- **What the task requires**: The reply to the records below should contain exactly the lines from the line with "example, &#x60;name01,name02&#x60;. |" through the line with "- **Accept**: Not defined", and nothing besides.

- **Records for this exercise**:
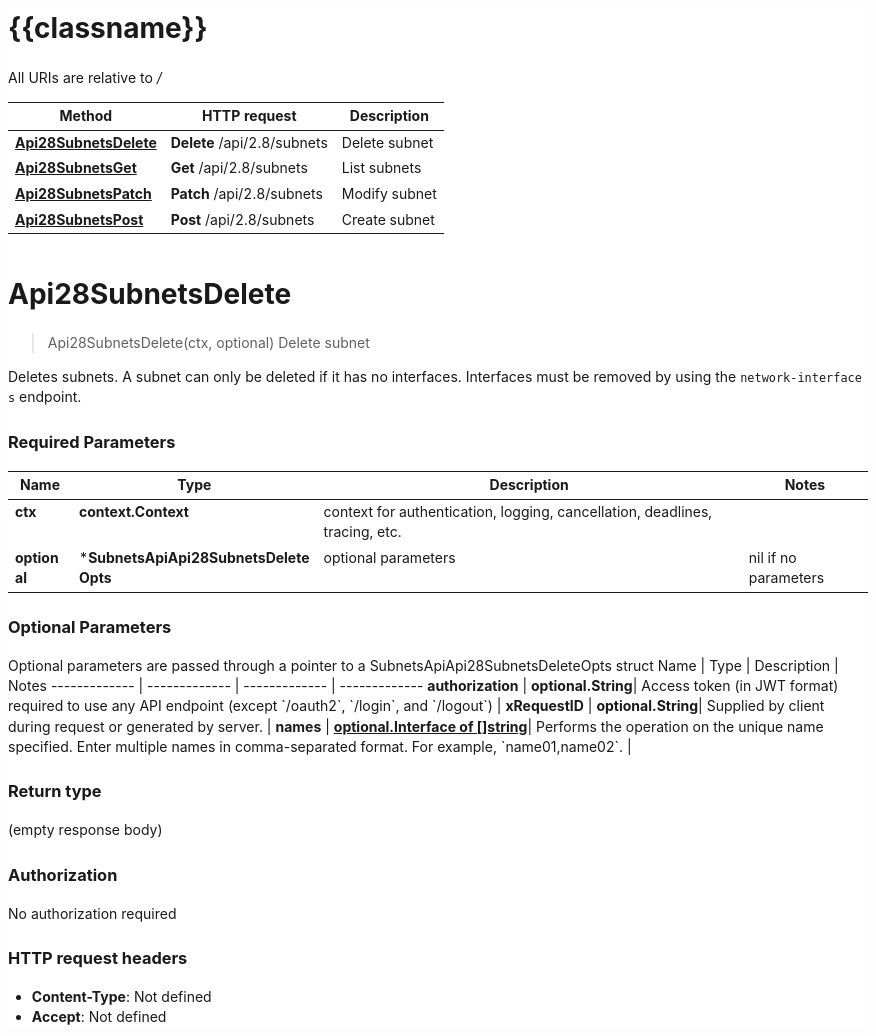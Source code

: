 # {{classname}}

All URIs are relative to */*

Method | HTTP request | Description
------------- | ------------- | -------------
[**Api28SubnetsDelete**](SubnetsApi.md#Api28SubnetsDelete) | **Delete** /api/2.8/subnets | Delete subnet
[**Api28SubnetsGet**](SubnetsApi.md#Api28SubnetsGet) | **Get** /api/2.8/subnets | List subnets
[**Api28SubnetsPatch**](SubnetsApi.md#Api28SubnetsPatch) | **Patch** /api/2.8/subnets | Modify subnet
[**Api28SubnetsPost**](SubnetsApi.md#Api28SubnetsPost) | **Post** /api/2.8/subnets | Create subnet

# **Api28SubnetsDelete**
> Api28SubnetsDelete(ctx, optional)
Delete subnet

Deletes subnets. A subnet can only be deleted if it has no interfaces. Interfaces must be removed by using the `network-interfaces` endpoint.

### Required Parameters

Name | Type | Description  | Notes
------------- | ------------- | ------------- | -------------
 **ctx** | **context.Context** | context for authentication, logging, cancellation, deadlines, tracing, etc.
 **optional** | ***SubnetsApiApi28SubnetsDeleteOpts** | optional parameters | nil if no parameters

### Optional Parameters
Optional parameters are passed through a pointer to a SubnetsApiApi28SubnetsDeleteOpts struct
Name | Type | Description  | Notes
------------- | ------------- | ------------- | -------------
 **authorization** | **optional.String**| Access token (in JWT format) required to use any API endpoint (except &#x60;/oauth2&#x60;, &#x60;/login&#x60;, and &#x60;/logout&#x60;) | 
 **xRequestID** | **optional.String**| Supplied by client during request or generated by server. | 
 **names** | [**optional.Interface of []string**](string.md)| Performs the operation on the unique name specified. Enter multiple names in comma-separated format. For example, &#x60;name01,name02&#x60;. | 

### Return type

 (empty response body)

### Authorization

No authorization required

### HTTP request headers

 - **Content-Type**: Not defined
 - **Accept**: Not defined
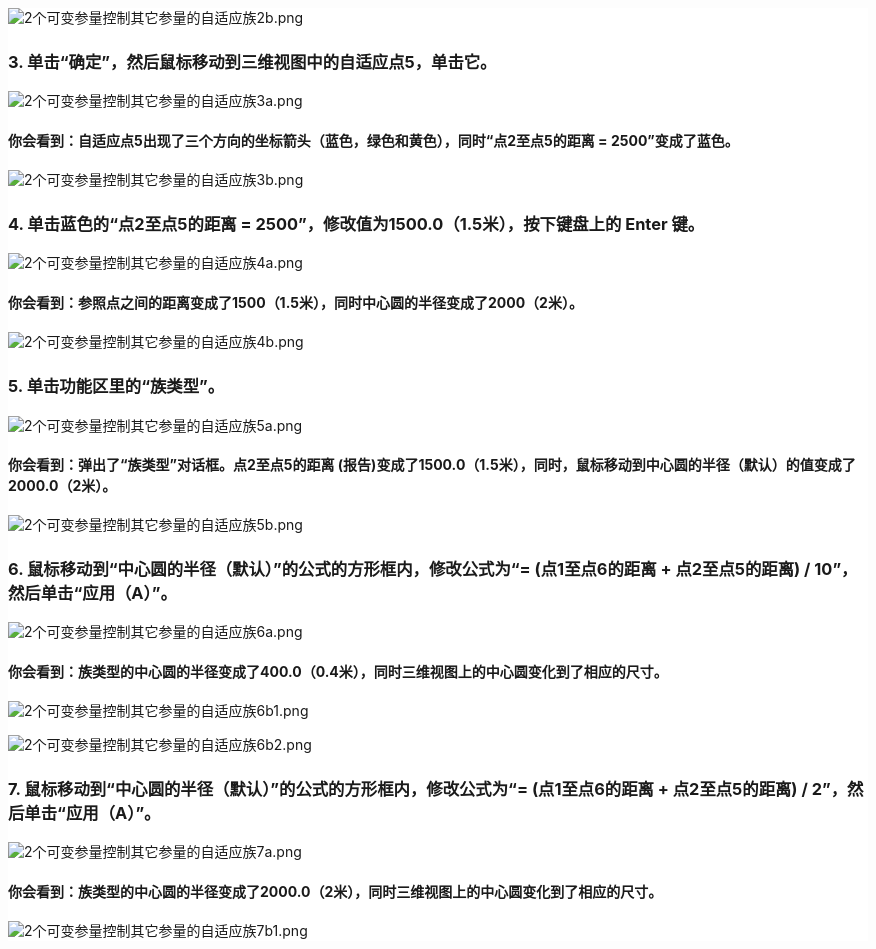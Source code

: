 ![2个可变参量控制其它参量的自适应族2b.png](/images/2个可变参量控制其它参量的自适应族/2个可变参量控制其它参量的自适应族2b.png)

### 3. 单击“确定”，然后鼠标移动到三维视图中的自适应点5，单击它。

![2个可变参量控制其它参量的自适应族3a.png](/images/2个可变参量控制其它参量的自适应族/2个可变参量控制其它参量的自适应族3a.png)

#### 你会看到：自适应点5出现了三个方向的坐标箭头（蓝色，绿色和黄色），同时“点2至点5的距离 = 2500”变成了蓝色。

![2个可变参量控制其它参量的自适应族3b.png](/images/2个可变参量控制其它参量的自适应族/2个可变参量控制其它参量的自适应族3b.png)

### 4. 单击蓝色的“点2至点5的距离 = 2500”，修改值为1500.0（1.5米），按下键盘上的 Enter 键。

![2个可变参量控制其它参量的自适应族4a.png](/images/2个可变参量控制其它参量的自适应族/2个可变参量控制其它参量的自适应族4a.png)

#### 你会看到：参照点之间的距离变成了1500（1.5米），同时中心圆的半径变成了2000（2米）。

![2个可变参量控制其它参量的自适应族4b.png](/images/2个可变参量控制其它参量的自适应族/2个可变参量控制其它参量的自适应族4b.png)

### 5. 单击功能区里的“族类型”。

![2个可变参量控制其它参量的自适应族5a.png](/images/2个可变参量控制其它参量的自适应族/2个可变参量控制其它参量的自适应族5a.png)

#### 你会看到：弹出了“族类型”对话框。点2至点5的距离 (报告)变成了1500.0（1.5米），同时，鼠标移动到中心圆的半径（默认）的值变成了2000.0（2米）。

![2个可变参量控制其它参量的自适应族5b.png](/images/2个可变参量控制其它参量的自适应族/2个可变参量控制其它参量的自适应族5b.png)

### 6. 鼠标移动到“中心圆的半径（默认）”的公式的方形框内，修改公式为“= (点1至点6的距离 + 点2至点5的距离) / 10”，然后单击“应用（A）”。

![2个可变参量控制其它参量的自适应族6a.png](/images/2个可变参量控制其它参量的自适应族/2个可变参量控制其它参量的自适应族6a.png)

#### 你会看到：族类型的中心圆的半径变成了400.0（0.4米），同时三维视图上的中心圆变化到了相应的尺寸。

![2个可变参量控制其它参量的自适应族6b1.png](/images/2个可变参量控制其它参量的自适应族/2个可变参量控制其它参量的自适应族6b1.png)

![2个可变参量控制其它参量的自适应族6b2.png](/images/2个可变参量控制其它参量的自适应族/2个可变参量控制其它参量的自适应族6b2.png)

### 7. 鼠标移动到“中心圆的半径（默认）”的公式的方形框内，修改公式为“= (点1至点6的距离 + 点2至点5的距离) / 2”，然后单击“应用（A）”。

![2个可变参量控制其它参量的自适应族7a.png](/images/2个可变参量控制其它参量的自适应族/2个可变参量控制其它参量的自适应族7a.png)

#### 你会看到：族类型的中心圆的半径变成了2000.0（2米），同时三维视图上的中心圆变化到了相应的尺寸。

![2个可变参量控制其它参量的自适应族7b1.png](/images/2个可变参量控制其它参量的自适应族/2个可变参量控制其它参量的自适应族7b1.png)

--

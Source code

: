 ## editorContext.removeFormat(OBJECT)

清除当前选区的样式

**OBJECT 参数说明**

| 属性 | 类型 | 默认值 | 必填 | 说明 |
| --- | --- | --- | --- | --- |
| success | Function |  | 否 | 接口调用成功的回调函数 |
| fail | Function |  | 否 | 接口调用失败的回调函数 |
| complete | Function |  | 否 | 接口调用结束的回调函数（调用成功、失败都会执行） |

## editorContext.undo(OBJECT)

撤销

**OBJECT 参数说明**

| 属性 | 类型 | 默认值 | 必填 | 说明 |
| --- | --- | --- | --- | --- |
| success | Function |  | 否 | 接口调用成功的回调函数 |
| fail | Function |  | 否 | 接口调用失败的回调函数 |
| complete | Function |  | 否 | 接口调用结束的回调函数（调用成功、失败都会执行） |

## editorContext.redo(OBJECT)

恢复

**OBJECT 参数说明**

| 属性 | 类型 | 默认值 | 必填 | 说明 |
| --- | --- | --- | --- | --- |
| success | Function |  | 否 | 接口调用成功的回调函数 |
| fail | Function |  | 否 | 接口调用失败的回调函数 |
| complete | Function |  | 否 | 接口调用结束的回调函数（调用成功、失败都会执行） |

* * *

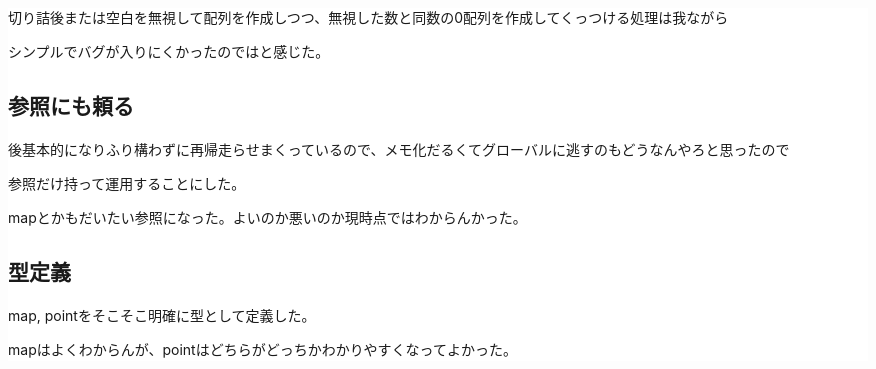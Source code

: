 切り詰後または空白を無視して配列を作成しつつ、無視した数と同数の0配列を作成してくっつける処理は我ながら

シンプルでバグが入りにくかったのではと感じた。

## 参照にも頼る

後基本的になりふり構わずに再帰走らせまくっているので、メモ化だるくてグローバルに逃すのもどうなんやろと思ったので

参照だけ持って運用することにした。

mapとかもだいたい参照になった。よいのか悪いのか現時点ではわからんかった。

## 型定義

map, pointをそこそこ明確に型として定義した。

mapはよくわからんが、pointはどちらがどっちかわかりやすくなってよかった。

- **Output of the task**:
 **names** | [**optional.Interface of []string**](string.md)| Performs the operation on the unique name specified. Enter multiple names in comma-separated format. For example, &#x60;name01,name02&#x60;. | 

### Return type

 (empty response body)

### Authorization

No authorization required

### HTTP request headers

 - **Content-Type**: Not defined
 - **Accept**: Not defined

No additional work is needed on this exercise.